In their Comment (DOI: 10.1021/jacs.2c02965) on two related publications by our group (J. Am. Chem. Soc. 2022, 144, 1380-1388; DOI: 10.1021/jacs.1c11754) and another (J. Am. Chem. Soc. 2021, 143, 20884-20890; DOI: 10.1021/jacs.1c09455), Huang and Granick refer to the diffusion NMR measurements of molecules during a copper-catalyzed azide-alkyne cycloaddition (CuAAC) "click" reaction. Here we respond to their comments and maintain that no measurable diffusion enhancement was observed during the reaction. We expand on the physical arguments presented in our original JACS Article regarding the appropriate reference state for the diffusion coefficient and present new data showing that the use of other reference states, as suggested by Huang and Granick, will still support our conclusion that the two reactants and one product of the CuAAC reaction do not exhibit boosted mobility during the reaction.

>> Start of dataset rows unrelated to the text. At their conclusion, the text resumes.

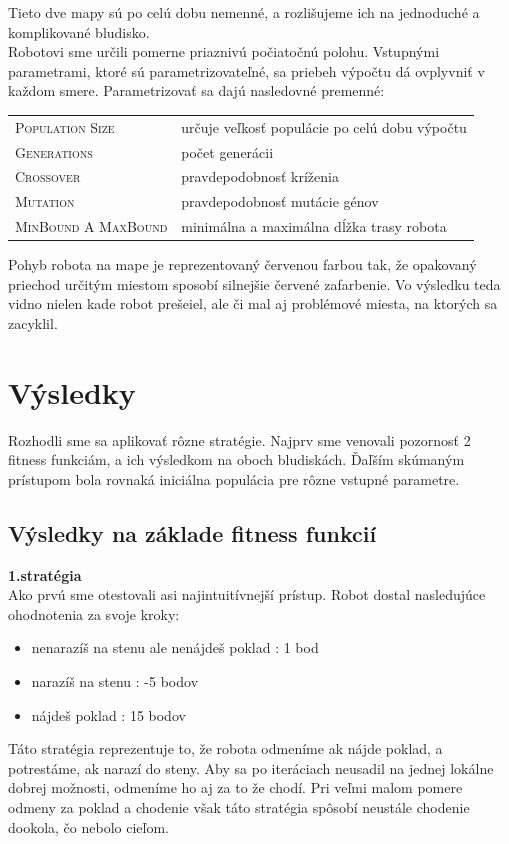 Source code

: \documentclass[10pt]{paper}
\begin{document}
Tieto dve mapy sú po celú dobu nemenné, a rozlišujeme ich na jednoduché a komplikované bludisko.\\
Robotovi sme určili pomerne priaznivú počiatočnú polohu. Vstupnými parametrami, ktoré sú  parametrizovateľné, sa priebeh výpočtu dá ovplyvniť v každom smere. Parametrizovať sa dajú nasledovné premenné: \\

\begin{tabular}{ll}
\hline
\textsc{Population Size} & určuje veľkosť populácie po celú dobu výpočtu \\ 
\textsc{Generations} & počet generácii \\
\textsc{Crossover}  & pravdepodobnosť kríženia  \\
\textsc{Mutation}  &  pravdepodobnosť mutácie génov  \\
\textsc{MinBound A MaxBound}  &  minimálna a maximálna dĺžka trasy robota \\ \hline
\end{tabular}

Pohyb robota na mape je reprezentovaný červenou farbou tak, že opakovaný priechod určitým miestom sposobí silnejšie červené zafarbenie. Vo výsledku teda vidno nielen kade robot prešeiel, ale či mal aj problémové miesta, na ktorých sa zacyklil.

\section{Výsledky}

Rozhodli sme sa aplikovať rôzne stratégie. Najprv sme venovali pozornosť 2 fitness funkciám, a ich výsledkom na oboch bludiskách. Ďaľším skúmaným prístupom bola rovnaká iniciálna populácia pre rôzne vstupné parametre.

\newpage

\subsection{Výsledky na základe fitness funkcií}
\textbf{1.stratégia}\\
Ako prvú sme otestovali asi najintuitívnejší prístup. Robot dostal nasledujúce ohodnotenia za svoje kroky:
\begin{itemize}
\item nenarazíš na stenu ale nenájdeš poklad : 1 bod
\item narazíš na stenu : -5 bodov
\item nájdeš poklad : 15 bodov
\end{itemize}
Táto stratégia reprezentuje to, že robota odmeníme ak nájde poklad, a potrestáme, ak narazí do steny. Aby sa po iteráciach neusadil na jednej lokálne dobrej možnosti, odmeníme ho aj za to že chodí. Pri veľmi malom pomere odmeny za poklad a chodenie však táto stratégia spôsobí neustále chodenie dookola, čo nebolo cieľom.
\end{document}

Reaction-induced boosted mobility is an exciting paradigm that has been comprehensively verified for micrometer-sized objects, while its relevance to the nano- and sub-nanometer scale, i.e., for enzymes and small molecules, is less clear. There have been theoretical studies, e.g., by one of the authors of the present paper,[1,2] which propose that “molecular swimmers” are possible and lay out the conditions under which they could be experimentally observed. In recent years, a number of experimental studies have reported diffusion enhancement in nanometer objects such as single enzymes.[3−5] However, these reports have been scrutinized on theoretical and experimental grounds, and, accordingly, the measurability of diffusion enhancement in enzymes in the existing experimental setups has been critiqued,[6−9] most recently in ref (10). On this background, a recent Science paper from Granick’s group reporting pronounced diffusion enhancement for small molecular reactants has drawn the attention of a larger scientific community to the idea of molecular diffusion enhancement.[11] A particular case in their original and follow-up papers is the Cu(I)-catalyzed azide–alkyne cycloaddition (CuAAC) “click” reaction, for which the components of the reaction are claimed to exhibit diffusion enhancement in NMR diffusion measurements.[11−13] These reports have been the subject of a series of critical exchanges, in which the existence of measurable diffusion enhancement for the CuAAC reaction components has been seriously debated.[12−18] Recently, through carefully designed NMR diffusion measurements and analyses, including devising two novel post-acquisition NMR analysis methods, we reported that there was no measurable enhanced diffusion of the two reactants (alkyne and azide) and single product (triazole) of the CuAAC click reaction, and the observed alterations in their diffusion coefficients (Deff) pointed to the role of relatively large reaction intermediates diffusing more slowly than both the reactants and the product.[19] In their Comment on our article, Huang and Granick present a number of criticisms,[20] which we address below.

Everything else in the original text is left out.